How many people will end up upside down on their house? How many people will walk away from their house? It is the smart thing to do for a lot of people.
The sky will not fall, but 2008 will not be borring.
seg
Charlie, good stuff, there is long list of those puns out there somewhere, I don't remember them anymore but its funny stuff.
Seg,
I may be remembering wrong but I don't think I ever said the various items you cite aren't negatives that we will have to confront, we will have to confront and deal with all of them. I imagine our difference here was and still is the magnitude of the impact.
I will admit that despite my ramblings (that were too early) about a bear market starting I am actually a very optimistic person and so I while I am convinced the downturn will be in the realm of normal I cannot rule out that my inherent biases lead me to my conclsuion as opposed to logic and reason.
Seg,
people are not going to walk away from their homes because they are upside down. Most people are so reluctant to sell a stock that's underwater, let alone walk away from a home.
Real Estate speculators have already walked away from their "investments". This already showed up on the earnings of banks and home builders.
A new breed of smarter real-estate speculators are emerging and starting to take over some of those deals, slowly but surely.
People stretched thin will have to give up their homes. This has always been the case, now we will see an up tick in that but not enough to have a material impact.
The rest will gut it out. In my middle class neighborhood people are giving up their gym memberships and their weekly maid services. Not pleasant, but not 1929 scenarios.
I mentioned in a comment here back in the summer that the solution to the home-owners' problems is simple. The ARM rates do not need to adjust upwards. At the time I mentioned that ARMS have indeed adjusted lower not higher in 2004 and that this could happen again because nobody makes money on a foreclosure. 6 months later, the banks, the Fed and the president are getting to see it my way.
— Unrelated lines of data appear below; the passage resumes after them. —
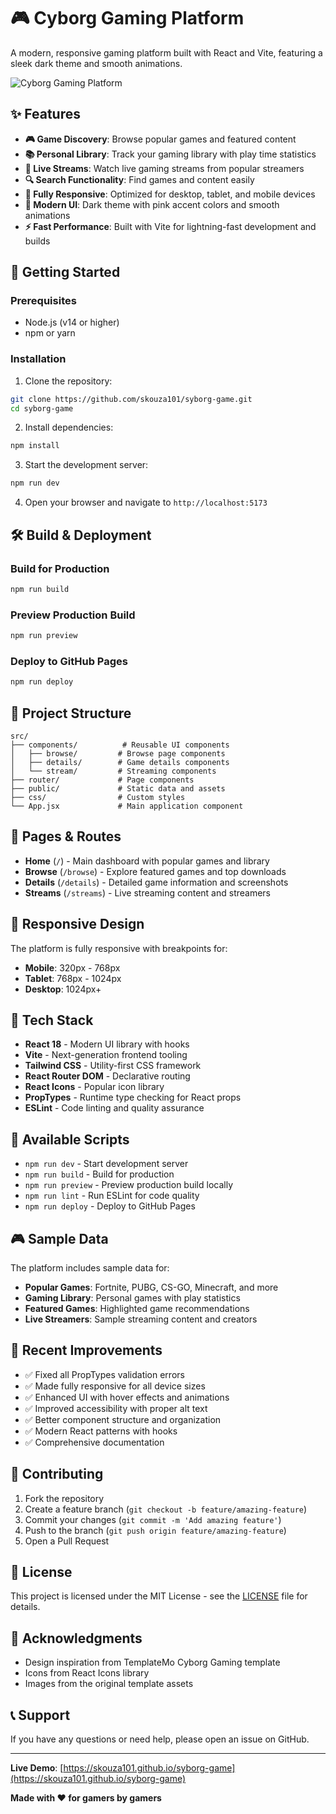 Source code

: # 🎮 Cyborg Gaming Platform

A modern, responsive gaming platform built with React and Vite, featuring a sleek dark theme and smooth animations.

![Cyborg Gaming Platform](https://templatemo.com/templates/templatemo_579_cyborg_gaming/assets/images/logo.png)

## ✨ Features

- **🎮 Game Discovery**: Browse popular games and featured content
- **📚 Personal Library**: Track your gaming library with play time statistics
- **🎥 Live Streams**: Watch live gaming streams from popular streamers
- **🔍 Search Functionality**: Find games and content easily
- **📱 Fully Responsive**: Optimized for desktop, tablet, and mobile devices
- **🎨 Modern UI**: Dark theme with pink accent colors and smooth animations
- **⚡ Fast Performance**: Built with Vite for lightning-fast development and builds

## 🚀 Getting Started

### Prerequisites

- Node.js (v14 or higher)
- npm or yarn

### Installation

1. Clone the repository:
```bash
git clone https://github.com/skouza101/syborg-game.git
cd syborg-game
```

2. Install dependencies:
```bash
npm install
```

3. Start the development server:
```bash
npm run dev
```

4. Open your browser and navigate to `http://localhost:5173`

## 🛠️ Build & Deployment

### Build for Production
```bash
npm run build
```

### Preview Production Build
```bash
npm run preview
```

### Deploy to GitHub Pages
```bash
npm run deploy
```

## 🧩 Project Structure

```
src/
├── components/          # Reusable UI components
│   ├── browse/         # Browse page components
│   ├── details/        # Game details components
│   └── stream/         # Streaming components
├── router/             # Page components
├── public/             # Static data and assets
├── css/                # Custom styles
└── App.jsx             # Main application component
```

## 🎯 Pages & Routes

- **Home** (`/`) - Main dashboard with popular games and library
- **Browse** (`/browse`) - Explore featured games and top downloads
- **Details** (`/details`) - Detailed game information and screenshots
- **Streams** (`/streams`) - Live streaming content and streamers

## 📱 Responsive Design

The platform is fully responsive with breakpoints for:
- **Mobile**: 320px - 768px
- **Tablet**: 768px - 1024px
- **Desktop**: 1024px+

## 🎨 Tech Stack

- **React 18** - Modern UI library with hooks
- **Vite** - Next-generation frontend tooling
- **Tailwind CSS** - Utility-first CSS framework
- **React Router DOM** - Declarative routing
- **React Icons** - Popular icon library
- **PropTypes** - Runtime type checking for React props
- **ESLint** - Code linting and quality assurance

## 🔧 Available Scripts

- `npm run dev` - Start development server
- `npm run build` - Build for production
- `npm run preview` - Preview production build locally
- `npm run lint` - Run ESLint for code quality
- `npm run deploy` - Deploy to GitHub Pages

## 🎮 Sample Data

The platform includes sample data for:
- **Popular Games**: Fortnite, PUBG, CS-GO, Minecraft, and more
- **Gaming Library**: Personal games with play statistics
- **Featured Games**: Highlighted game recommendations
- **Live Streamers**: Sample streaming content and creators

## 🚀 Recent Improvements

- ✅ Fixed all PropTypes validation errors
- ✅ Made fully responsive for all device sizes
- ✅ Enhanced UI with hover effects and animations
- ✅ Improved accessibility with proper alt text
- ✅ Better component structure and organization
- ✅ Modern React patterns with hooks
- ✅ Comprehensive documentation

## 🤝 Contributing

1. Fork the repository
2. Create a feature branch (`git checkout -b feature/amazing-feature`)
3. Commit your changes (`git commit -m 'Add amazing feature'`)
4. Push to the branch (`git push origin feature/amazing-feature`)
5. Open a Pull Request

## 📄 License

This project is licensed under the MIT License - see the [LICENSE](LICENSE) file for details.

## 🙏 Acknowledgments

- Design inspiration from TemplateMo Cyborg Gaming template
- Icons from React Icons library
- Images from the original template assets

## 📞 Support

If you have any questions or need help, please open an issue on GitHub.

---

**Live Demo**: [https://skouza101.github.io/syborg-game](https://skouza101.github.io/syborg-game)

**Made with ❤️ for gamers by gamers**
This problem has always been two pronged. One issue is the home owners. Their problem is simply falling home prices and ability to keep up with mortgage payments. As long as rates stay low they will manage, suffer but manage.
The other issue is the leveraged derivatives. This is where all the write-downs and mortgage lender implosions came from. I do not know if this problem is over or not, my guess is not. We may lose a major bank along the way. But clearly we will not see destruction of our financial system as we know it. There are plenty of interested parties around the world that will make sure that does not happen.
--sami
"But clearly we will not see destruction of our financial system as we know it."
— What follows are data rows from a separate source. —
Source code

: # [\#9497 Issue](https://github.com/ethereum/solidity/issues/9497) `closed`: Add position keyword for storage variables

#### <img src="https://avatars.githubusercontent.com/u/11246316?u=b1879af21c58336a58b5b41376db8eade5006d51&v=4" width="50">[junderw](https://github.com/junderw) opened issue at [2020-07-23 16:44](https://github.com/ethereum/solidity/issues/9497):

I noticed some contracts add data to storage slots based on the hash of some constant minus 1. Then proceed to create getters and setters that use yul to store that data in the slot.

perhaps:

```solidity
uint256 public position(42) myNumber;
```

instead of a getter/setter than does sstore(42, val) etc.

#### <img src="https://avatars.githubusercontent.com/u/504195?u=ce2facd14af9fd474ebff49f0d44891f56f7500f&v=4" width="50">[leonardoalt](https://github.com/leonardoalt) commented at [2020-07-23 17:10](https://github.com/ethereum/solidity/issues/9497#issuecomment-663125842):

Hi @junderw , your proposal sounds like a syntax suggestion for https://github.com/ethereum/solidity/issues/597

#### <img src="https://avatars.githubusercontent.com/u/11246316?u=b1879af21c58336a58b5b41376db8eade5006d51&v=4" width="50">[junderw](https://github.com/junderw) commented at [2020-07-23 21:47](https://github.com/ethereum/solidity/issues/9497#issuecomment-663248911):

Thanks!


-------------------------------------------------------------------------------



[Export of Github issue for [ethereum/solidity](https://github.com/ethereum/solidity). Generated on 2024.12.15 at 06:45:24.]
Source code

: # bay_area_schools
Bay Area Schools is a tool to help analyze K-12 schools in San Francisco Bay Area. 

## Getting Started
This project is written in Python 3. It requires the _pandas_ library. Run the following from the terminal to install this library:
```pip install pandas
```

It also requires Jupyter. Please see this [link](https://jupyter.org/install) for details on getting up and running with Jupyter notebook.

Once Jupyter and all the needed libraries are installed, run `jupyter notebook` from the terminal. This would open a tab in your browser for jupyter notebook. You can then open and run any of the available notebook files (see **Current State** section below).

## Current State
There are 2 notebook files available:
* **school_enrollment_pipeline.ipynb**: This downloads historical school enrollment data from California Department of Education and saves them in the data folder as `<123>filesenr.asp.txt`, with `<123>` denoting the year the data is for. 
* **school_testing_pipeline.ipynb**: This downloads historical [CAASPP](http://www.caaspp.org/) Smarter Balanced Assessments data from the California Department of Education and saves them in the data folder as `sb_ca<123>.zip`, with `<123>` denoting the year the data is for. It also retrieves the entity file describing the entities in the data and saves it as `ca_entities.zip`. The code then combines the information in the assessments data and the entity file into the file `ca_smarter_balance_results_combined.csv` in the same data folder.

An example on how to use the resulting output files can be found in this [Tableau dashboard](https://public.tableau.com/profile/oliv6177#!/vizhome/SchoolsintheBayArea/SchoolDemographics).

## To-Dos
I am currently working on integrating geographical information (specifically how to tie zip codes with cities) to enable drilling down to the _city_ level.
I never said it would be destroyed. Just worse than YOU think.
I maid my wife walk away from a property in the 80's. Similar circumstances to today just not as wide spread. After paying on an adjustable rate mortgage on a place for my new bride for a year +/-
I had a conversation with an attorney. He said it was stupid to continue paying on the place as it would never sell in the state we were living in. Long story short the bank got the keys in foreclossure and my wifes credit rating was trashed. Fast forward to today my wife has a paid for house and will never need a mortgage again. Credit ratings are no longer a concern.
I think LOTS of people will walk away as this deteriorates. We are only at the beginning. I f houses go down 10% more than they already have (not a dire prediction) lots of people will walk away. It is the smart thing to do and I do not think people are any more obligated than plenty of companies that declare bankruptcy. I have recieved plenty of notices of bankruptcy from former clients. It is just smart business some times.